<<<<

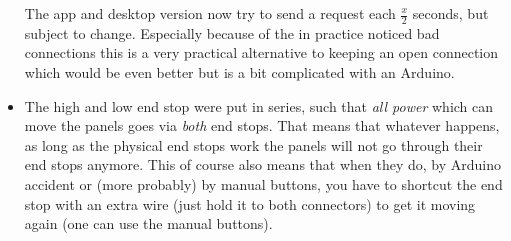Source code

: \begin{itemize}
        The app and desktop version now try to send a request each $\frac{x}{2}$ seconds, but subject to change.
        Especially because of the in practice noticed bad connections this is a very practical alternative to keeping an open connection which would be even better but is a bit complicated with an Arduino.
        \item The high and low end stop were put in series, such that \textit{all power} which can move the panels goes via \textit{both} end stops.
        That means that whatever happens, as long as the physical end stops work the panels will not go through their end stops anymore.
        This of course also means that when they do, by Arduino accident or (more probably) by manual buttons, you have to shortcut the end stop with an extra wire (just hold it to both connectors) to get it moving again (one can use the manual buttons).
    \end{itemize}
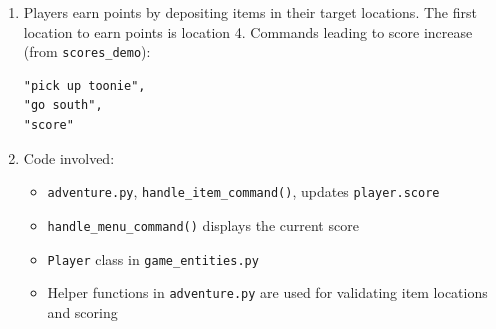 \documentclass[11pt]{article}
\begin{document}
\begin{enumerate}
    \item Players earn points by depositing items in their target locations. The first location to earn points is location 4. Commands leading to score increase (from \texttt{scores\_demo}):
\begin{verbatim}
"pick up toonie",
"go south",
"score"
\end{verbatim}

    \item Code involved:
    \begin{itemize}
        \item \texttt{adventure.py}, \texttt{handle\_item\_command()}, updates \texttt{player.score}
        \item \texttt{handle\_menu\_command()} displays the current score
        \item \texttt{Player} class in \texttt{game\_entities.py}
        \item Helper functions in \texttt{adventure.py} are used for validating item locations and scoring
    \end{itemize}
\end{enumerate}
\end{document}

>>>>

■ Activity
Your answer should be every line from the material above in which the word "locations" appears.

■ Solution
    \item Players earn points by depositing items in their target locations. The first location to earn points is location 4. Commands leading to score increase (from \texttt{scores\_demo}):
        \item Helper functions in \texttt{adventure.py} are used for validating item locations and scoring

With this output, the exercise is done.